Problem requirements
In the listing below, find each line with the string "OpenBSD" and return it.

### Supplied material ###

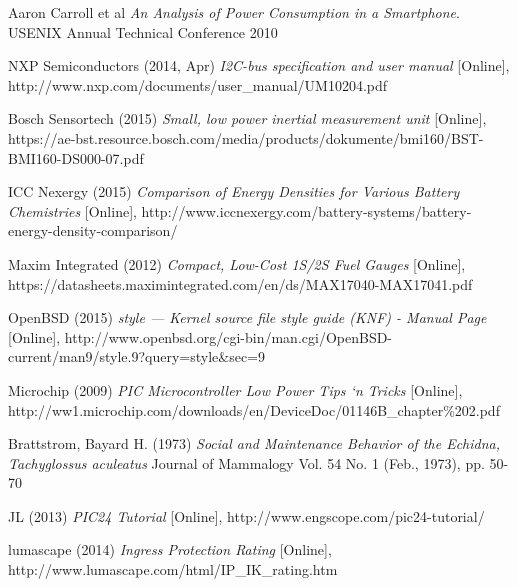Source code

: \documentclass[12pt,openany,a4paper]{book}
\begin{document}
\begin{thebibliography}{99}
	Aaron Carroll et al \emph{An Analysis of Power Consumption in a Smartphone}.
	USENIX Annual Technical Conference 2010
	
	NXP Semiconductors (2014, Apr)
	\emph{I2C-bus specification and user manual} [Online],
	http://www.nxp.com/documents/user\_manual/UM10204.pdf
	
	Bosch Sensortech (2015)
	\emph{Small, low power inertial measurement unit} [Online], https://ae-bst.resource.bosch.com/media/products/dokumente/bmi160/BST-BMI160-DS000-07.pdf
	
	ICC Nexergy (2015)
	\emph{Comparison of Energy Densities for Various Battery Chemistries} [Online], http://www.iccnexergy.com/battery-systems/battery-energy-density-comparison/
	
	Maxim Integrated (2012)
	\emph{Compact, Low-Cost 1S/2S Fuel Gauges} [Online], https://datasheets.maximintegrated.com/en/ds/MAX17040-MAX17041.pdf
	
	OpenBSD (2015)
	\emph{style — Kernel source file style guide (KNF) - Manual Page} [Online], http://www.openbsd.org/cgi-bin/man.cgi/OpenBSD-current/man9/style.9?query=style\&sec=9
	
	Microchip (2009)
	\emph{PIC Microcontroller Low Power
		Tips ‘n Tricks} [Online], http://ww1.microchip.com/downloads/en/DeviceDoc/01146B\_chapter\%202.pdf
	
	Brattstrom, Bayard H. (1973)
	\emph{Social and Maintenance Behavior of the Echidna, Tachyglossus aculeatus}
	Journal of Mammalogy Vol. 54 No. 1 (Feb., 1973), pp. 50-70
	
	JL (2013)
	\emph{PIC24 Tutorial} [Online], http://www.engscope.com/pic24-tutorial/
	
	lumascape (2014)
	\emph{Ingress Protection Rating} [Online], http://www.lumascape.com/html/IP\_IK\_rating.htm
\end{thebibliography}
\end{document}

###

Answer box
	OpenBSD (2015)
	\emph{style — Kernel source file style guide (KNF) - Manual Page} [Online], http://www.openbsd.org/cgi-bin/man.cgi/OpenBSD-current/man9/style.9?query=style\&sec=9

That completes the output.